Directions for this task:
Your answer consists of the lines in the data that contain "assets". Copy each of them.

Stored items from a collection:

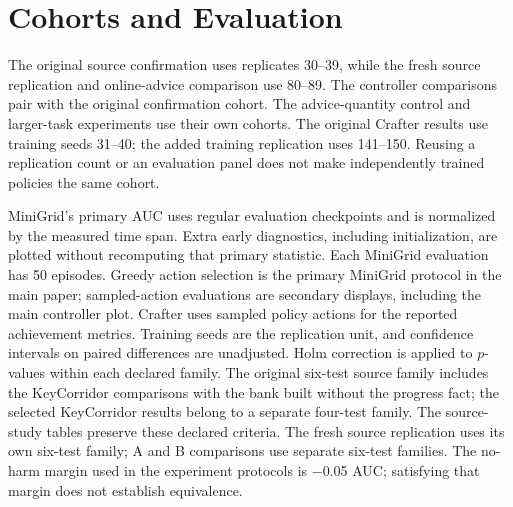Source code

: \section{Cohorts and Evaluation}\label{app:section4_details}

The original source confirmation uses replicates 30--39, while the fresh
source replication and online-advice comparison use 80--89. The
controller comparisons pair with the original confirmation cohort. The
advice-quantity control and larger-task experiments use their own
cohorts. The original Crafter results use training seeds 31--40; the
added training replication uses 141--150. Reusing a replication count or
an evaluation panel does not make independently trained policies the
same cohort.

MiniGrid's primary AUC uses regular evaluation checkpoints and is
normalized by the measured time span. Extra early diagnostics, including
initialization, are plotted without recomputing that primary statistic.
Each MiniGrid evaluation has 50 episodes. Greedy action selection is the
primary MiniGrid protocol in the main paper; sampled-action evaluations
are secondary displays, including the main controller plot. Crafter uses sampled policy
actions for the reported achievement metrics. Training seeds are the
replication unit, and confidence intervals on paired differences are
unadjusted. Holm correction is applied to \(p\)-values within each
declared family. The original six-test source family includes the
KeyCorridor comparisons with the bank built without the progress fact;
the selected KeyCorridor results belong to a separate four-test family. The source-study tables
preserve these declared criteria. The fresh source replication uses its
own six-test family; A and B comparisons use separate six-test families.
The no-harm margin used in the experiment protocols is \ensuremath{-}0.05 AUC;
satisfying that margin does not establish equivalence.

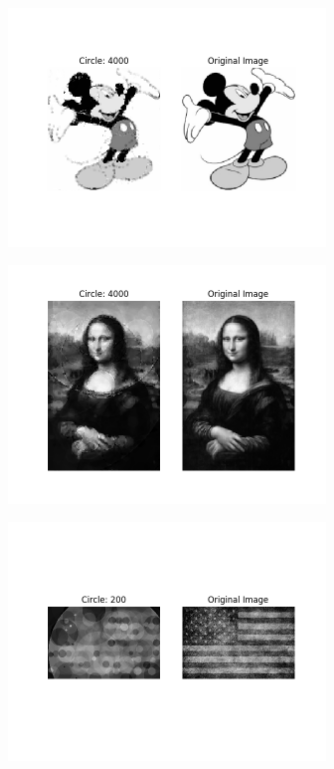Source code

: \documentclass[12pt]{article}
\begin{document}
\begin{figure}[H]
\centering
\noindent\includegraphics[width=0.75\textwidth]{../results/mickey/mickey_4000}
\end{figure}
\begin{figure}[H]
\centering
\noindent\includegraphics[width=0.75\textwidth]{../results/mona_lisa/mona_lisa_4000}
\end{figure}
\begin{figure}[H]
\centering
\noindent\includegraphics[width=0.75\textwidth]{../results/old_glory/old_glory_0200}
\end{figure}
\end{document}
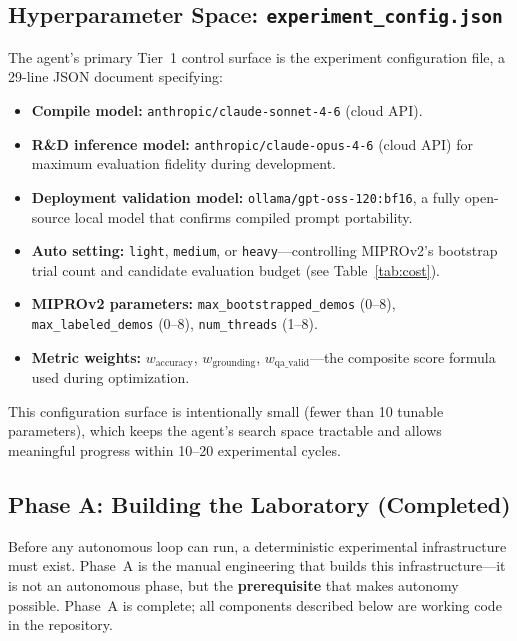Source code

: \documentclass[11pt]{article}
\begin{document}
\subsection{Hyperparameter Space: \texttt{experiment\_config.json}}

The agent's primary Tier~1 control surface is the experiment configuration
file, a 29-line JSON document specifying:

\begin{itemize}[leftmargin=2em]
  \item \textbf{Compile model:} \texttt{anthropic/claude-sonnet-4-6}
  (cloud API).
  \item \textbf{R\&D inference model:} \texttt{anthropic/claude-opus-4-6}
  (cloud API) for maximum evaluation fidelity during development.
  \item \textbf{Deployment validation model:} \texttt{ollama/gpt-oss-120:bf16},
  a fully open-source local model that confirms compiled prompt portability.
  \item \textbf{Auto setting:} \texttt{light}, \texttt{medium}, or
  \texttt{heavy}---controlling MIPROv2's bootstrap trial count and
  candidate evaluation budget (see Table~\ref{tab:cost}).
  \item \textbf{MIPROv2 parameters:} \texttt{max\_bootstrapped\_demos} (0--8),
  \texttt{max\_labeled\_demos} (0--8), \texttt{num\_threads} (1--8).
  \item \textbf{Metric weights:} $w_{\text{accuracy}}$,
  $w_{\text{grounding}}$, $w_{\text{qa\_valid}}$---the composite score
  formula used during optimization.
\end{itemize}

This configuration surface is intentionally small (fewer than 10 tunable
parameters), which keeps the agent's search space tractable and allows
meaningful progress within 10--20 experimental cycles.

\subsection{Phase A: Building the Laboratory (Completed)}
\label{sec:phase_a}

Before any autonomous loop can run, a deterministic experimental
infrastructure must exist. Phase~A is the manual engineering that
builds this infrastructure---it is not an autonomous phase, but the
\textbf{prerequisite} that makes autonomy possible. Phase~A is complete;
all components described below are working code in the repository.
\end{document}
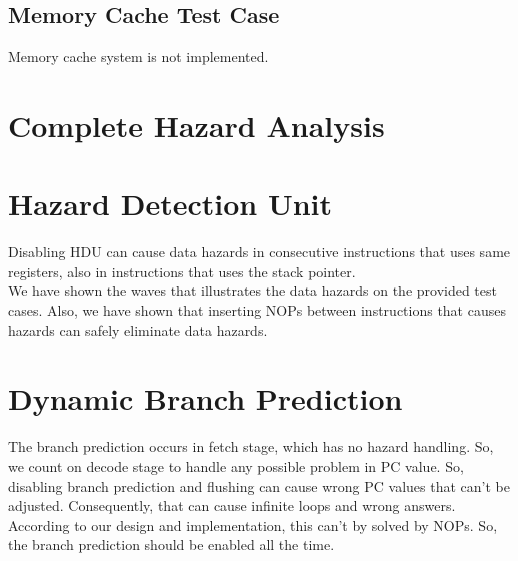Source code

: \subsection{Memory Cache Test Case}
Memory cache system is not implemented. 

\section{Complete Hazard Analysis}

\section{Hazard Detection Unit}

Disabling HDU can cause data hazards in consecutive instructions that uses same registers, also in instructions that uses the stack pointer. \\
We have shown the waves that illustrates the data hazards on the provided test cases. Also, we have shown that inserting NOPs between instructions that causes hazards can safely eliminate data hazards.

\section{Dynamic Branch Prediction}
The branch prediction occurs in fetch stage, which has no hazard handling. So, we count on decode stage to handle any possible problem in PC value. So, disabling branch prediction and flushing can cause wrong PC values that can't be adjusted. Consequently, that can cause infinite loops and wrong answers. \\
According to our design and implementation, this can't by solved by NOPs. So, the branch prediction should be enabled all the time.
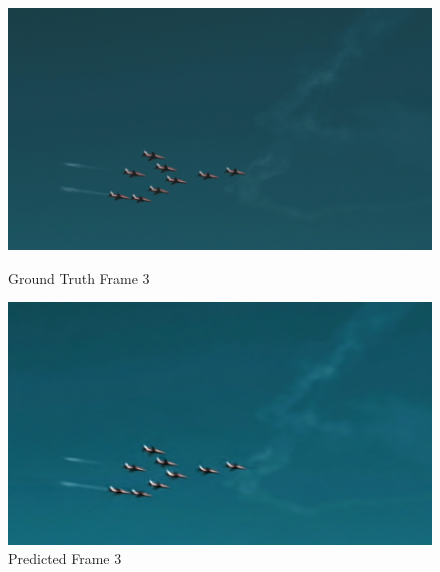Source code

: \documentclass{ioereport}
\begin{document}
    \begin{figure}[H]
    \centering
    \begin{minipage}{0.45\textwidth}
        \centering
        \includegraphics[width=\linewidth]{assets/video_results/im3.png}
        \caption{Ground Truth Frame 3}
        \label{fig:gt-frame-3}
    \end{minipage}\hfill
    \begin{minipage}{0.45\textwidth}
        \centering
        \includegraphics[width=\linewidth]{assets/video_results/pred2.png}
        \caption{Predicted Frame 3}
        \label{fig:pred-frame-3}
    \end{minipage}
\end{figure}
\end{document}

Written solution:
        \includegraphics[width=\linewidth]{assets/video_results/im3.png}
        \includegraphics[width=\linewidth]{assets/video_results/pred2.png}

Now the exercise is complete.